### The problem
Of the entries below, return only those lines from the line with "DB_USERNAME=root" to the line with "- Steps for", exactly, both included.

### Records to process
• • • •

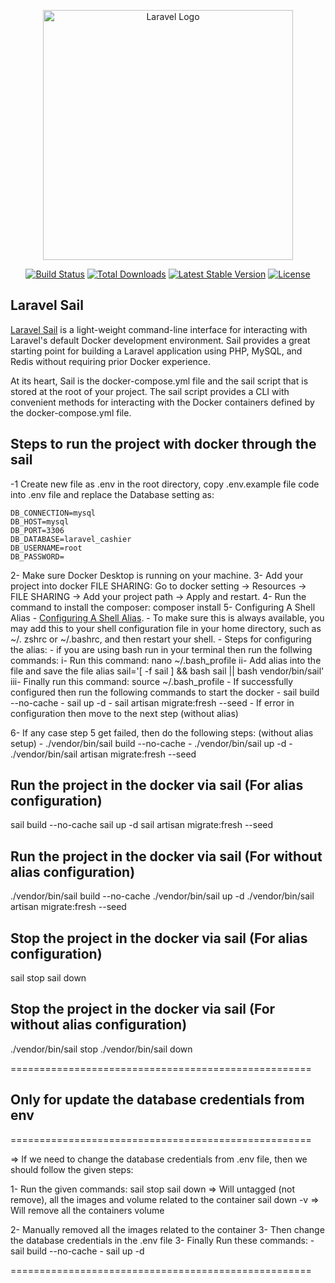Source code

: <p align="center"><a href="https://laravel.com" target="_blank"><img src="https://raw.githubusercontent.com/laravel/art/master/logo-lockup/5%20SVG/2%20CMYK/1%20Full%20Color/laravel-logolockup-cmyk-red.svg" width="400" alt="Laravel Logo"></a></p>

<p align="center">
<a href="https://github.com/laravel/framework/actions"><img src="https://github.com/laravel/framework/workflows/tests/badge.svg" alt="Build Status"></a>
<a href="https://packagist.org/packages/laravel/framework"><img src="https://img.shields.io/packagist/dt/laravel/framework" alt="Total Downloads"></a>
<a href="https://packagist.org/packages/laravel/framework"><img src="https://img.shields.io/packagist/v/laravel/framework" alt="Latest Stable Version"></a>
<a href="https://packagist.org/packages/laravel/framework"><img src="https://img.shields.io/packagist/l/laravel/framework" alt="License"></a>
</p>

## Laravel Sail

[Laravel Sail](https://laravel.com/docs/10.x/sail#introduction) is a light-weight command-line interface for interacting with Laravel's default Docker development environment. Sail provides a great starting point for building a Laravel application using PHP, MySQL, and Redis without requiring prior Docker experience.

At its heart, Sail is the docker-compose.yml file and the sail script that is stored at the root of your project. The sail script provides a CLI with convenient methods for interacting with the Docker containers defined by the docker-compose.yml file.

## Steps to run the project with docker through the sail

-1 Create new file as .env in the root directory, copy .env.example file code into .env file and replace the Database setting as:
    
    DB_CONNECTION=mysql
    DB_HOST=mysql
    DB_PORT=3306
    DB_DATABASE=laravel_cashier
    DB_USERNAME=root
    DB_PASSWORD=

2- Make sure Docker Desktop is running on your machine.
3- Add your project into docker FILE SHARING: Go to docker setting -> Resources -> FILE SHARING -> Add your project path 
    -> Apply and restart.
4- Run the command to install the composer: composer install
5- Configuring A Shell Alias
    - [Configuring A Shell Alias](https://laravel.com/docs/10.x/sail#configuring-a-shell-alias).
    - To make sure this is always available, you may add this to your shell configuration file in your home directory, such as ~/. zshrc or ~/.bashrc, and then restart your shell.
    - Steps for configuring the alias: 
        - if you are using bash run in your terminal then run the follwing commands:
            i- Run this command: nano ~/.bash_profile
            ii- Add alias into the file and save the file
                alias sail='[ -f sail ] && bash sail || bash vendor/bin/sail'
            iii- Finally run this command: source ~/.bash_profile 
    - If successfully configured then run the following commands to start the docker
        - sail build --no-cache
        - sail up -d
        - sail artisan migrate:fresh --seed
    - If error in configuration then move to the next step (without alias)

6- If any case step 5 get failed, then do the following steps: (without alias setup)
    - ./vendor/bin/sail build --no-cache
    - ./vendor/bin/sail up -d
    - ./vendor/bin/sail artisan migrate:fresh --seed

## Run the project in the docker via sail (For alias configuration)

sail build --no-cache
sail up -d
sail artisan migrate:fresh --seed

## Run the project in the docker via sail (For without alias configuration)

./vendor/bin/sail build --no-cache
./vendor/bin/sail up -d
./vendor/bin/sail artisan migrate:fresh --seed

## Stop the project in the docker via sail (For alias configuration)

sail stop
sail down

## Stop the project in the docker via sail (For without alias configuration)

./vendor/bin/sail stop
./vendor/bin/sail down

====================================================
## Only for update the database credentials from env 
====================================================

=> If we need to change the database credentials from .env file, then we should follow the given steps:

1- Run the given commands:
	sail stop
	sail down => Will untagged (not remove), all the images and volume related to the container
	sail down -v => Will remove all the containers volume

2- Manually removed all the images related to the container
3- Then change the database credentials in the .env file
3- Finally Run these commands:
	- sail build --no-cache
	- sail up -d

====================================================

• • • •

### Response area
    DB_USERNAME=root
    DB_PASSWORD=

2- Make sure Docker Desktop is running on your machine.
3- Add your project into docker FILE SHARING: Go to docker setting -> Resources -> FILE SHARING -> Add your project path 
    -> Apply and restart.
4- Run the command to install the composer: composer install
5- Configuring A Shell Alias
    - [Configuring A Shell Alias](https://laravel.com/docs/10.x/sail#configuring-a-shell-alias).
    - To make sure this is always available, you may add this to your shell configuration file in your home directory, such as ~/. zshrc or ~/.bashrc, and then restart your shell.
    - Steps for configuring the alias: 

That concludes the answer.